▶ [Work instructions]: Go through the material and return every line that contains the string "bmatrix".

▶ [Data for this task]:
+ + + + +

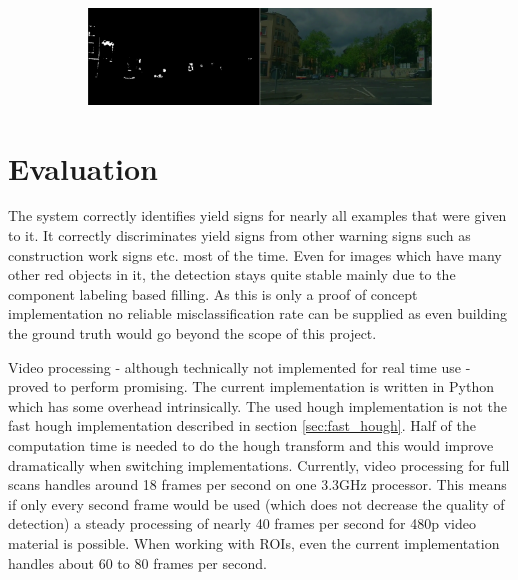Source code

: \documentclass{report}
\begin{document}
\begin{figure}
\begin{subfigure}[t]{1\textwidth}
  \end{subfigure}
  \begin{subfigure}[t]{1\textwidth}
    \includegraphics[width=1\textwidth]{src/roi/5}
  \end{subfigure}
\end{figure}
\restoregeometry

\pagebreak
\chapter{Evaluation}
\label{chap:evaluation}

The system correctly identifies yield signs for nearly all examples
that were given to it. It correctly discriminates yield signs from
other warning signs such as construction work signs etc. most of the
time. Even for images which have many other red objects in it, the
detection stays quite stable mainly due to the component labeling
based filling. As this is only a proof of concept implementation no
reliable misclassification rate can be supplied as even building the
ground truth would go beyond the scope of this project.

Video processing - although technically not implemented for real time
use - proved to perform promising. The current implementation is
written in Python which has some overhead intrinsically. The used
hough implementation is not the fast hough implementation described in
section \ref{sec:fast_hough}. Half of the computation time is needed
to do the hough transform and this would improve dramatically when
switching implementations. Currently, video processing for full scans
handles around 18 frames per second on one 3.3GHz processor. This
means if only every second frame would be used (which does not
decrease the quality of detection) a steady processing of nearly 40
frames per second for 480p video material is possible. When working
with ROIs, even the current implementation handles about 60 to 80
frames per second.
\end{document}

+ + + + +

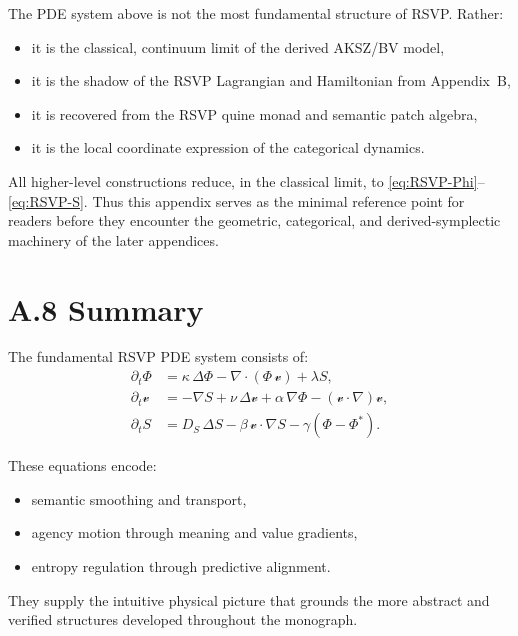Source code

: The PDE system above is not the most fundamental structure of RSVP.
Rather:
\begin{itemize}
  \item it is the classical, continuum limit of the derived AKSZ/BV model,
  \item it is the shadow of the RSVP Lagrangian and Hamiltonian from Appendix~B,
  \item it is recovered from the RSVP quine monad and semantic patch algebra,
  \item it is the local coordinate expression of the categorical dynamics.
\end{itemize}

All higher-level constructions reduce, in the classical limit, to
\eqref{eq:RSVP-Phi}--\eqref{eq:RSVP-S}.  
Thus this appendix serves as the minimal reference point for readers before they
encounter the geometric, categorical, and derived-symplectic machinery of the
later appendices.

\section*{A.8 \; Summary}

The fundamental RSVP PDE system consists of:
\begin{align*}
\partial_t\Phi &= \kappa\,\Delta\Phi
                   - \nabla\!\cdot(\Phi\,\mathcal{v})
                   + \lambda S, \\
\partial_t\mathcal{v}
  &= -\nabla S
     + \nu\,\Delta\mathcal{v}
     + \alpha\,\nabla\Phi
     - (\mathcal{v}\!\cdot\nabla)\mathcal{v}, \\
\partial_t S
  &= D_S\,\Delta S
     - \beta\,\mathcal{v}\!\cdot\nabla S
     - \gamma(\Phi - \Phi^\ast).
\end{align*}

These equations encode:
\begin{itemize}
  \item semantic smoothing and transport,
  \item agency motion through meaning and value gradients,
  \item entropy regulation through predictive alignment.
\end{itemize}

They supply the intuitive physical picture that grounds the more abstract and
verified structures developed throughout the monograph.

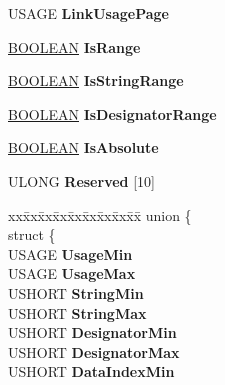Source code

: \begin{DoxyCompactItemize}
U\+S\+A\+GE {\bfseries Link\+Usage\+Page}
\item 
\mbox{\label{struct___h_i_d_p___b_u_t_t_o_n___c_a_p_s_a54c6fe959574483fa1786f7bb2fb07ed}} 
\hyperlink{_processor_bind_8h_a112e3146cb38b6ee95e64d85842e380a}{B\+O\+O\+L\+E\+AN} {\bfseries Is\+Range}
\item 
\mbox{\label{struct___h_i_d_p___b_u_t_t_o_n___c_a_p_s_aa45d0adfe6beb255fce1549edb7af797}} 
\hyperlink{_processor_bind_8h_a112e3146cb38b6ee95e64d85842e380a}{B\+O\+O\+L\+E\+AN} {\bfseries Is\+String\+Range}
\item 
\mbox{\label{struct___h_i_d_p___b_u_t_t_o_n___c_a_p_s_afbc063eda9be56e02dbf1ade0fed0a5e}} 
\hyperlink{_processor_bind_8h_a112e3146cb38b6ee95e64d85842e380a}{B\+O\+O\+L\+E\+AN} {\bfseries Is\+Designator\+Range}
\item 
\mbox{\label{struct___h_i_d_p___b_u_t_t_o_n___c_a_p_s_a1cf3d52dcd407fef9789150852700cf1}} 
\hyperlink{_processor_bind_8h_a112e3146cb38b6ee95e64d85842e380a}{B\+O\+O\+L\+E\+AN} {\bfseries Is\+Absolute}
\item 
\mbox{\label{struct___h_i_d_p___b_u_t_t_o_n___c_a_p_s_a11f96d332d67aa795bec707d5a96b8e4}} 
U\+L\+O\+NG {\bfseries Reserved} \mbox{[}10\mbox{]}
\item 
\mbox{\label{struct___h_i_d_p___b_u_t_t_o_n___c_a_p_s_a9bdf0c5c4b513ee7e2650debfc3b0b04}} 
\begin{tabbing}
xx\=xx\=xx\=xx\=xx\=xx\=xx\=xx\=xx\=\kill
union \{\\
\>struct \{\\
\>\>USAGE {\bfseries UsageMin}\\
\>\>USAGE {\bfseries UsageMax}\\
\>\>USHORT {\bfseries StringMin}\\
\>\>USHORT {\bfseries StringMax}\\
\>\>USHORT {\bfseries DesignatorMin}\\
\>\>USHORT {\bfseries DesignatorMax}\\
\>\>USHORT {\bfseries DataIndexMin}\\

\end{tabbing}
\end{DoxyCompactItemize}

+ + + + +

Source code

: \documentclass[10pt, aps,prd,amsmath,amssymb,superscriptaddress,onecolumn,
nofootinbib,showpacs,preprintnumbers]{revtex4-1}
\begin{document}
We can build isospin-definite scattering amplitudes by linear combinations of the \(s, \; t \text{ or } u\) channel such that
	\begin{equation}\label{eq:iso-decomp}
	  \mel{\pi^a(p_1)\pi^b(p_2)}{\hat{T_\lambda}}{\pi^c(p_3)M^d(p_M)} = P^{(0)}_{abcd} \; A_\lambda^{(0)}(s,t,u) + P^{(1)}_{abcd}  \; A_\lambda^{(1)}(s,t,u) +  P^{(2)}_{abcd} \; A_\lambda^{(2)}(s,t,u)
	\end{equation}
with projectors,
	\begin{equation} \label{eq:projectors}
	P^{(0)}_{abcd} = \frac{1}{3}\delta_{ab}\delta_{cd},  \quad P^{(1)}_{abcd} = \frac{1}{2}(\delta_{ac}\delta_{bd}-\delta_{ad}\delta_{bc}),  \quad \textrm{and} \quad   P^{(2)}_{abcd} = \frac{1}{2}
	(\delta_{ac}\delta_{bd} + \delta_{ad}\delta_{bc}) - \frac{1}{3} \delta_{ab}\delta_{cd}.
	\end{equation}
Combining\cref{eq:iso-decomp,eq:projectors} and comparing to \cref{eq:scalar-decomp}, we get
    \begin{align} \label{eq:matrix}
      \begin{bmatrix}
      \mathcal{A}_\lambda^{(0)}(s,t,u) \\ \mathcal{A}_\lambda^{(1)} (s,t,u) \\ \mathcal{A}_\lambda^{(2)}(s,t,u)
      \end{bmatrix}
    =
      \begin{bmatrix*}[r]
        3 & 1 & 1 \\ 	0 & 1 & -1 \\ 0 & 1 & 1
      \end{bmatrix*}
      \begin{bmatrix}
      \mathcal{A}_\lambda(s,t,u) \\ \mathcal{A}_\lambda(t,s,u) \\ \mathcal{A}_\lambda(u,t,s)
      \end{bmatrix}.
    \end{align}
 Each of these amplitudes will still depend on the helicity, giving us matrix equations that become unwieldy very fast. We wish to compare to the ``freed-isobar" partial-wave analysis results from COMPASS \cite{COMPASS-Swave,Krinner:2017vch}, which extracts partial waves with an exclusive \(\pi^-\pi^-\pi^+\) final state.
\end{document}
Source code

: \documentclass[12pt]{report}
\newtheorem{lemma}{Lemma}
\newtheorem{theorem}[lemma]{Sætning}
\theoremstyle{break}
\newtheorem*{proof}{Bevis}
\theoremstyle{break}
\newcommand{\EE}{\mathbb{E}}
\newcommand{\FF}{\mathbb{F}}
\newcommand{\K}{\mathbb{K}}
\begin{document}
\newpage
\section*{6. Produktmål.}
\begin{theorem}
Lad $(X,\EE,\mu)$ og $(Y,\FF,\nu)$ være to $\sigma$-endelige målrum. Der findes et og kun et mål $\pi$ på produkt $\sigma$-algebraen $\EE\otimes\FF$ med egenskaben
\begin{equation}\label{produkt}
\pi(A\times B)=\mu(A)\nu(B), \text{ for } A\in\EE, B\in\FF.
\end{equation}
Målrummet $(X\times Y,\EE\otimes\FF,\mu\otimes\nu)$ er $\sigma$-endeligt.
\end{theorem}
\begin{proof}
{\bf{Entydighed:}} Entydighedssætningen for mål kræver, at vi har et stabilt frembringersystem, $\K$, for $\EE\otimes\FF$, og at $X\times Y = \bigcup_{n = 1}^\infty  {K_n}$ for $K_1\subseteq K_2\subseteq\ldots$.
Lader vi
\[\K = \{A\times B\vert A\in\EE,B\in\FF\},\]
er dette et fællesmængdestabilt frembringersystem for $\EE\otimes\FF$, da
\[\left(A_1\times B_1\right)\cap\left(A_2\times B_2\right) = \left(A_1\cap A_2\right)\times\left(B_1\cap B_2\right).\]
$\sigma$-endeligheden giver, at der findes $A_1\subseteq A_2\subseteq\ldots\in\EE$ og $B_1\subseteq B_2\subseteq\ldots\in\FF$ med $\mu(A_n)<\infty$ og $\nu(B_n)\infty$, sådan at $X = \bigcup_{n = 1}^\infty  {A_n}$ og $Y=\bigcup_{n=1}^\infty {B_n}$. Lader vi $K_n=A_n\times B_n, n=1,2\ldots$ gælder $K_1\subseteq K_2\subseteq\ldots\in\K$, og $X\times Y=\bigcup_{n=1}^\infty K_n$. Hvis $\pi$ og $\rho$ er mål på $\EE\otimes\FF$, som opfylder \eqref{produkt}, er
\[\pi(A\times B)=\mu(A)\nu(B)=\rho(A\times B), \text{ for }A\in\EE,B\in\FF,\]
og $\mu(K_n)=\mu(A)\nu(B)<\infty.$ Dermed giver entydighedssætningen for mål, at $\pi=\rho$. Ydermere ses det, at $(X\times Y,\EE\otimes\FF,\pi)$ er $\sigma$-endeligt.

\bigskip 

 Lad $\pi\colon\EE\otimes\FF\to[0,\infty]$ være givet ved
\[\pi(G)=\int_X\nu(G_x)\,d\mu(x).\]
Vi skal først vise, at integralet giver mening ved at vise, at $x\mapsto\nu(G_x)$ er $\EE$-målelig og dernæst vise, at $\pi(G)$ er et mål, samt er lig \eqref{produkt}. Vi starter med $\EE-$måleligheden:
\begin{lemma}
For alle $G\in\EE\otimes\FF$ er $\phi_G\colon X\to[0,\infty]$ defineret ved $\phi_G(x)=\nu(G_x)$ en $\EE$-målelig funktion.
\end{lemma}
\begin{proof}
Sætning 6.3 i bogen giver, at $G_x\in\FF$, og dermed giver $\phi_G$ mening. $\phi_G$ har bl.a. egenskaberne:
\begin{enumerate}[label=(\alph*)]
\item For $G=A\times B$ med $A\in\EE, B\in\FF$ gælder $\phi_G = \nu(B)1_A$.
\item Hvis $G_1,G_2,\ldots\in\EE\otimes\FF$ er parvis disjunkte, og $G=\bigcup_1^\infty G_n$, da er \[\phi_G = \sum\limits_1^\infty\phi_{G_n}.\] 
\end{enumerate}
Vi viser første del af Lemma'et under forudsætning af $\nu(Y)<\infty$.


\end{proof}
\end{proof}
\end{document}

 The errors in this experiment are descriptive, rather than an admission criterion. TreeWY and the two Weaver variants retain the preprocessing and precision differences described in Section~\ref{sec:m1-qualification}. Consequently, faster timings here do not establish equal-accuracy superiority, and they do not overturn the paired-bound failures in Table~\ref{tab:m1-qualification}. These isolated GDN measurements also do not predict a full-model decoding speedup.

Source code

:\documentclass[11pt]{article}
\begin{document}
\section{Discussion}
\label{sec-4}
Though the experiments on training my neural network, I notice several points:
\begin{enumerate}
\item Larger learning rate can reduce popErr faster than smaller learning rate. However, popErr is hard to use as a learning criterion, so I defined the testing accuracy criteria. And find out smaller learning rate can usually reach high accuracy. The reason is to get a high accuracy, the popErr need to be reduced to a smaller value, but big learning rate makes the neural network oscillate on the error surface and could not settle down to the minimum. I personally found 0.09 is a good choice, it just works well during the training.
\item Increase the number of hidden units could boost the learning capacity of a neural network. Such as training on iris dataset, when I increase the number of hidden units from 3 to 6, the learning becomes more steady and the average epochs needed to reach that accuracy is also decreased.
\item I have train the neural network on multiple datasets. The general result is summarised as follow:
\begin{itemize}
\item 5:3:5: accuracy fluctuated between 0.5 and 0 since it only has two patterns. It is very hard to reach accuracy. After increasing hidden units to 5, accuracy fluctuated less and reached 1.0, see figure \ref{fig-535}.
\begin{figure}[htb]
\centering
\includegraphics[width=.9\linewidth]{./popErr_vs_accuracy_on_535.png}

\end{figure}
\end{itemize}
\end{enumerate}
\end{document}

+ + + + +

▶ [Task response]:
      \begin{bmatrix}
      \end{bmatrix}
      \begin{bmatrix*}[r]
      \end{bmatrix*}
      \begin{bmatrix}
      \end{bmatrix}.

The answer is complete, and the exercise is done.